_EXERCISE GOAL_
When you return the data, keep every line exactly as it is and leave out the pictures.

Extracted data entries:
*** Begin section ***

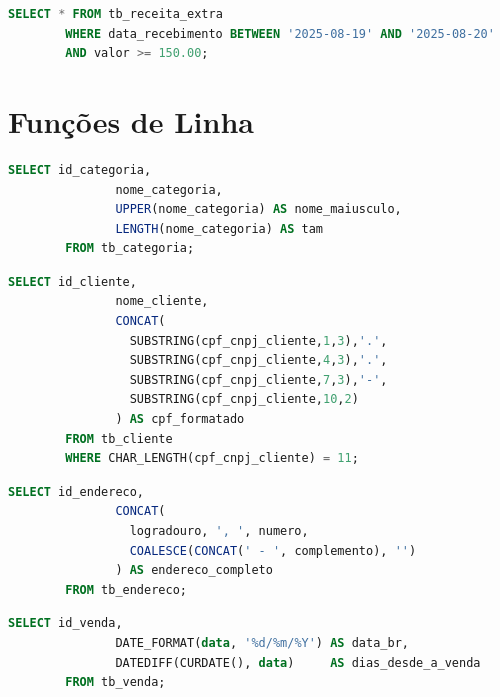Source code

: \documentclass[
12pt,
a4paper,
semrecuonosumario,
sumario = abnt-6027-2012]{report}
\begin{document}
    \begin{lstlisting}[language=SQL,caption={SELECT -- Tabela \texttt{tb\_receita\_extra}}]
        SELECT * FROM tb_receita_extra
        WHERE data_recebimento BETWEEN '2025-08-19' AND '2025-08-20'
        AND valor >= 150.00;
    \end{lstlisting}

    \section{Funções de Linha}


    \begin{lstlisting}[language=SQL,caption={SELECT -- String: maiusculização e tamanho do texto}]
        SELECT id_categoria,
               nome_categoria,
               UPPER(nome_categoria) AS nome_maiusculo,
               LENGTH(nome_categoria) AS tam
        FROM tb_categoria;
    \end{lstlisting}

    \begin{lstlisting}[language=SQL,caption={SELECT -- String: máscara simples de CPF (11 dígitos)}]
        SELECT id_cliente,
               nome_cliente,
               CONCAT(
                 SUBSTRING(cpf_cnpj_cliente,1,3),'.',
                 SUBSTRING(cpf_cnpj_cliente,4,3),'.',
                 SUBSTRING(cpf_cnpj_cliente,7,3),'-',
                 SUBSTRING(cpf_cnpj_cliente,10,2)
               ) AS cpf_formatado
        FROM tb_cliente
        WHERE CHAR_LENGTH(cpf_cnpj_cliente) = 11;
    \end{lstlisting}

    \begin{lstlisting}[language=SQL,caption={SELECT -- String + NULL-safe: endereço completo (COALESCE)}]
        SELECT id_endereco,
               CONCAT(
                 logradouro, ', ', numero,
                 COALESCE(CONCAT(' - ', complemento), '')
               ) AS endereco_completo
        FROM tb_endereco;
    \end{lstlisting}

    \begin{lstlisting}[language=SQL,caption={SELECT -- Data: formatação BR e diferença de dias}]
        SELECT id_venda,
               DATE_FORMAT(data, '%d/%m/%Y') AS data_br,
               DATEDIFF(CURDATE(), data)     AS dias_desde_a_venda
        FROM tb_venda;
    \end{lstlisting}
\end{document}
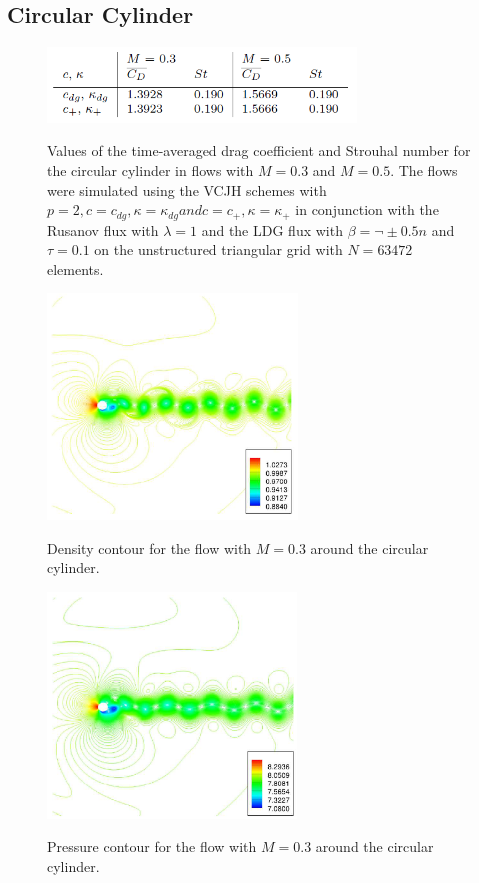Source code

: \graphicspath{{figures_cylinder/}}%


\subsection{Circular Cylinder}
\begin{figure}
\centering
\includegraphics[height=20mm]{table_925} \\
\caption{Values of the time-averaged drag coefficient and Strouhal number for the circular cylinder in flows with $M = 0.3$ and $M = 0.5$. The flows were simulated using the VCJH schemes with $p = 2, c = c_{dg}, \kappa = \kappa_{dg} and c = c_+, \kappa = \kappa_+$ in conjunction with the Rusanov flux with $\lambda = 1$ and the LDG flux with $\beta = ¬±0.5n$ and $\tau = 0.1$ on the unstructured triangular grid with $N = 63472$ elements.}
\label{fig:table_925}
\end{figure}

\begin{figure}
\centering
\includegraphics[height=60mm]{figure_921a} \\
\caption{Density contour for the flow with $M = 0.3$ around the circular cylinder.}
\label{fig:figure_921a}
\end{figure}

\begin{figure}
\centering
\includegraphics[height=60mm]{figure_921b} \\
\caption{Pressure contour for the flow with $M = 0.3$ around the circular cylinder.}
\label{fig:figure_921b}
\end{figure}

*** End section ***

_SOLUTION TO THE EXERCISE_
Source code

: \documentclass[
12pt,
a4paper,
semrecuonosumario,
sumario = abnt-6027-2012]{report}
\begin{document}
    \begin{lstlisting}[language=SQL,caption={SELECT -- Tabela \texttt{tb\_receita\_extra}}]
        SELECT * FROM tb_receita_extra
        WHERE data_recebimento BETWEEN '2025-08-19' AND '2025-08-20'
        AND valor >= 150.00;
    \end{lstlisting}

    \section{Funções de Linha}


    \begin{lstlisting}[language=SQL,caption={SELECT -- String: maiusculização e tamanho do texto}]
        SELECT id_categoria,
               nome_categoria,
               UPPER(nome_categoria) AS nome_maiusculo,
               LENGTH(nome_categoria) AS tam
        FROM tb_categoria;
    \end{lstlisting}

    \begin{lstlisting}[language=SQL,caption={SELECT -- String: máscara simples de CPF (11 dígitos)}]
        SELECT id_cliente,
               nome_cliente,
               CONCAT(
                 SUBSTRING(cpf_cnpj_cliente,1,3),'.',
                 SUBSTRING(cpf_cnpj_cliente,4,3),'.',
                 SUBSTRING(cpf_cnpj_cliente,7,3),'-',
                 SUBSTRING(cpf_cnpj_cliente,10,2)
               ) AS cpf_formatado
        FROM tb_cliente
        WHERE CHAR_LENGTH(cpf_cnpj_cliente) = 11;
    \end{lstlisting}

    \begin{lstlisting}[language=SQL,caption={SELECT -- String + NULL-safe: endereço completo (COALESCE)}]
        SELECT id_endereco,
               CONCAT(
                 logradouro, ', ', numero,
                 COALESCE(CONCAT(' - ', complemento), '')
               ) AS endereco_completo
        FROM tb_endereco;
    \end{lstlisting}

    \begin{lstlisting}[language=SQL,caption={SELECT -- Data: formatação BR e diferença de dias}]
        SELECT id_venda,
               DATE_FORMAT(data, '%d/%m/%Y') AS data_br,
               DATEDIFF(CURDATE(), data)     AS dias_desde_a_venda
        FROM tb_venda;
    \end{lstlisting}
\end{document}
Source code

: \graphicspath{{figures_cylinder/}}%


\subsection{Circular Cylinder}
\begin{figure}
\centering
\includegraphics[height=20mm]{table_925} \\
\caption{Values of the time-averaged drag coefficient and Strouhal number for the circular cylinder in flows with $M = 0.3$ and $M = 0.5$. The flows were simulated using the VCJH schemes with $p = 2, c = c_{dg}, \kappa = \kappa_{dg} and c = c_+, \kappa = \kappa_+$ in conjunction with the Rusanov flux with $\lambda = 1$ and the LDG flux with $\beta = ¬±0.5n$ and $\tau = 0.1$ on the unstructured triangular grid with $N = 63472$ elements.}
\label{fig:table_925}
\end{figure}

\begin{figure}
\centering
\includegraphics[height=60mm]{figure_921a} \\
\caption{Density contour for the flow with $M = 0.3$ around the circular cylinder.}
\label{fig:figure_921a}
\end{figure}

\begin{figure}
\centering
\includegraphics[height=60mm]{figure_921b} \\
\caption{Pressure contour for the flow with $M = 0.3$ around the circular cylinder.}
\label{fig:figure_921b}
\end{figure}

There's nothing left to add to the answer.